Over the past decade, significant breakthroughs in speech synthesis have emerged, driven by the development of neural networks and end-to-end modeling. Last year, Microsoft introduced VALL-E, a neural codec language model capable of synthesizing high-quality personalized speech from just a 3-second recording of an unseen speaker. This model notably outperformed the state-of-the-art zero-shot text-to-speech (TTS) systems at the time.

Building on this progress, in a recent new paper VALL-E 2: Neural Codec Language Models are Human Parity Zero-Shot Text to Speech Synthesizers, a Microsoft research team presents VALL-E 2, the latest advancement in neural codec language models. This innovation marks a milestone in zero-shot TTS synthesis by achieving human parity for the first time.
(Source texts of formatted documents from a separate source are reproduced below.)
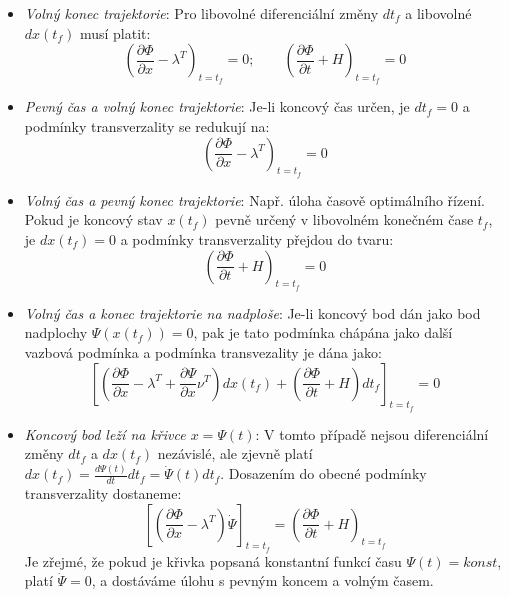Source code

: \begin{itemize}
\item \textit{Volný konec trajektorie}: Pro libovolné diferenciální změny $ dt_f $ a libovolné $ dx(t_f) $ musí platit:
\begin{equation}
\left( \frac{\partial \Phi}{\partial x} - \lambda^T \right)_{t=t_f} = 0; \qquad \left( \frac{\partial \Phi}{\partial t} + H \right)_{t=t_f} = 0
\end{equation}
\item \textit{Pevný čas a volný konec trajektorie}: Je-li koncový čas určen, je $ dt_f = 0 $ a podmínky transverzality se redukují na:
\begin{equation}
\left( \frac{\partial \Phi}{\partial x} - \lambda^T \right)_{t=t_f} = 0
\end{equation}
\item \textit{Volný čas a pevný konec trajektorie}: Např. úloha časově optimálního řízení. Pokud je koncový stav $ x(t_f) $ pevně určený v libovolném konečném čase $ t_f $, je $ dx(t_f) = 0 $ a podmínky transverzality přejdou do tvaru:
\begin{equation}
\left( \frac{\partial \Phi}{\partial t} + H \right)_{t=t_f} = 0
\end{equation}
\item \textit{Volný čas a konec trajektorie na nadploše}: Je-li koncový bod dán jako bod nadplochy $ \Psi (x(t_f)) = 0 $, pak je tato podmínka chápána jako další vazbová podmínka a podmínka transvezality je dána jako:
\begin{equation}
\left[ \left( \frac{\partial \Phi}{\partial x} - \lambda^T + \frac{\partial \Psi}{\partial x} \nu^T \right) dx(t_f) + \left( \frac{\partial \Phi}{\partial t} + H \right) dt_f \right]_{t=t_f} = 0
\end{equation}
\item \textit{Koncový bod leží na křivce $ x = \Psi(t) $}: V tomto případě nejsou diferenciální změny $ dt_f $ a $ dx(t_f) $ nezávislé, ale zjevně platí $ dx(t_f) = \frac{d \Psi(t)}{dt} dt_f = \dot{\Psi}(t) dt_f $. Dosazením do obecné podmínky transverzality dostaneme:
\begin{equation}
\left[ \left( \frac{\partial \Phi}{\partial x} - \lambda^T \right) \dot{\Psi} \right]_{t=t_f} = \left( \frac{\partial \Phi}{\partial t} + H \right)_{t=t_f}
\end{equation}
Je zřejmé, že pokud je křivka popsaná konstantní funkcí času $ \Psi(t) = konst $, platí $ \dot{\Psi} = 0 $, a dostáváme úlohu s pevným koncem a volným časem.
\end{itemize}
VALL-E 2, an evolution of its predecessor, employs a neural codec language modeling method for speech synthesis and introduces two significant enhancements: repetition-aware sampling and grouped code modeling.

Repetition-aware sampling improves upon the random sampling used in VALL-E by adaptively choosing either random or nucleus sampling for each time step token prediction. This decision is based on the token repetition in the decoding history, enhancing the stability of the decoding process and preventing the infinite loop issue encountered in VALL-E.
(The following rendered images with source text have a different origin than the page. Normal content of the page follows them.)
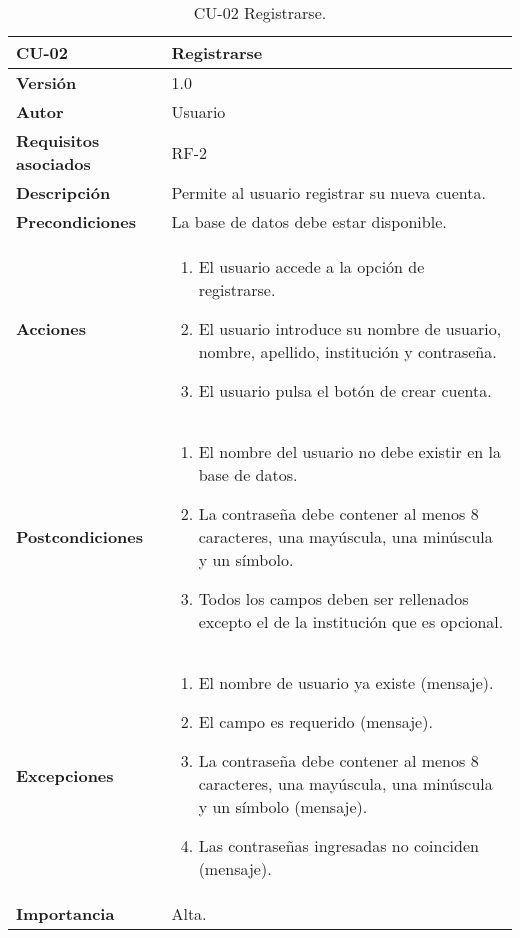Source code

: \begin{table}[h!]
	\centering
	\begin{tabularx}{\linewidth}{ p{} p{} }
		\toprule
		\textbf{CU-02}    & \textbf{Registrarse}\\
		\toprule
		\textbf{Versión}              & 1.0    \\
		\textbf{Autor}                & Usuario \\
		\textbf{Requisitos asociados} & RF-2\\
		\textbf{Descripción}          & Permite al usuario registrar su nueva cuenta. \\
		\textbf{Precondiciones}         & La base de datos debe estar disponible. \\
		\textbf{Acciones}             &
		\begin{enumerate}
			\def\labelenumi{\arabic{enumi}.}
			\tightlist
			\item El usuario accede a la opción de registrarse.
			\item El usuario introduce su nombre de usuario, nombre, apellido, institución y contraseña.
            \item El usuario pulsa el botón de crear cuenta.
		\end{enumerate}\\
         \textbf{Postcondiciones}             &
		\begin{enumerate}
			\def\labelenumi{\arabic{enumi}.}
			\tightlist
			\item El nombre del usuario no debe existir en la base de datos.
			\item La contraseña debe contener al menos 8 caracteres, una mayúscula, una minúscula y un símbolo.
            \item Todos los campos deben ser rellenados excepto el de la institución que es opcional.
		\end{enumerate}\\
		\textbf{Excepciones}             &
		\begin{enumerate}
			\def\labelenumi{\arabic{enumi}.}
			\tightlist
			\item El nombre de usuario ya existe (mensaje).
			\item El campo es requerido (mensaje).
            \item La contraseña debe contener al menos 8 caracteres, una mayúscula, una minúscula y un símbolo (mensaje).
            \item Las contraseñas ingresadas no coinciden (mensaje).
		\end{enumerate}\\
		\textbf{Importancia}          & Alta. \\
		\bottomrule
	\end{tabularx}
	\caption{CU-02 Registrarse.}
\end{table}


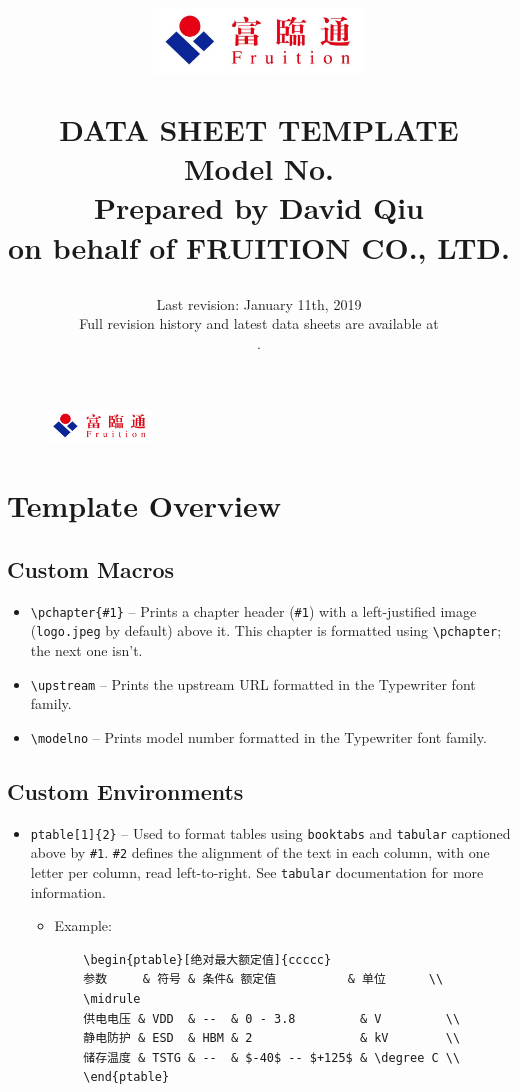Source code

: \documentclass{scrreprt}
\title{
	\begin{figure}[H]
		\centering\includegraphics[width=0.5\textwidth]{logo.jpeg}
	\end{figure}
	\vspace{1cm}
	\flushright
	\Huge{DATA SHEET TEMPLATE}\\
	\vspace{2cm}
	\huge{Model No. \modelno}\\
	\vspace{2cm}
	\LARGE{Prepared by David Qiu \\ on behalf of FRUITION CO., LTD.}
}
\date{
	Last revision: January 11th, 2019\\
	\vspace{0.5cm}
	Full revision history and latest data sheets are available at\\
	\vspace{0.25cm}
	\upstream.
}
\newcommand{\pchapter}[1]{
	\begingroup\let\clearpage\relax
	\newpage
	\begin{figure}[H]
		\includegraphics[width=0.25\textwidth]{logo.jpeg}
	\end{figure}
	\chapter{#1}
	\endgroup
}
\newcommand{\modelno}{
	\texttt{<++>}
}
\newcommand{\upstream}{
	\small\texttt{https://github.com/diracs-delta/fruition-specs/%
		      tree/master/<++>}
}
\newenvironment{ptable}[2][def]
{
	\begin{table}[H]
	\centering
	\rowcolors{1}{white}{light-gray}
	\caption{#1}
	\begin{tabular}{#2}
	\toprule
}
{
	\bottomrule
	\end{tabular}
	\end{table}
}
\begin{document}
\begin{CJK*}{UTF8}{gbsn}
\maketitle
\tableofcontents

\pchapter{Template Overview}
\section{Custom Macros}
\begin{itemize}
\item \verb|\pchapter{#1}| -- Prints a chapter header (\verb|#1|) with a
left-justified image (\verb|logo.jpeg| by default) above it. This chapter is
formatted using \verb|\pchapter|; the next one isn't.

\item \verb|\upstream| -- Prints the upstream URL formatted in the Typewriter
font family.

\item \verb|\modelno| -- Prints model number formatted in the Typewriter font
family.
\end{itemize}

\section{Custom Environments}
\begin{itemize}
\item \verb|ptable[1]{2}| -- Used to format tables using \verb|booktabs| and
\verb|tabular| captioned above by \verb|#1|. \verb|#2| defines the alignment of
the text in each column, with one letter per column, read left-to-right. See
\verb|tabular| documentation for more information.

	\begin{itemize}
	\item Example:

	\begin{verbatim}
	\begin{ptable}[绝对最大额定值]{ccccc}
	参数     & 符号 & 条件& 额定值          & 单位      \\
	\midrule
	供电电压 & VDD  & --  & 0 - 3.8         & V         \\
	静电防护 & ESD  & HBM & 2               & kV        \\
	储存温度 & TSTG & --  & $-40$ -- $+125$ & \degree C \\
	\end{ptable}
	\end{verbatim}


\end{itemize}
\end{itemize}
\end{CJK*}
\end{document}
Grouped code modeling divides the codec codes into groups, each modeled in a single frame during the autoregressive (AR) modeling process. This approach accelerates inference by reducing sequence length and improves performance by addressing the long context modeling problem.

Notably, VALL-E 2 requires only simple utterance-wise speech-transcription pair data for training, greatly simplifying the data collection and processing. This advancement facilitates potential scalability and streamlines the training process.

Experiments on the LibriSpeech and VCTK datasets demonstrate that VALL-E 2 surpasses previous systems in terms of speech robustness, naturalness, and speaker similarity. It is the first model to achieve human parity on these benchmarks. Furthermore, VALL-E 2 consistently synthesizes high-quality speech, even for sentences that are complex or contain repetitive phrases.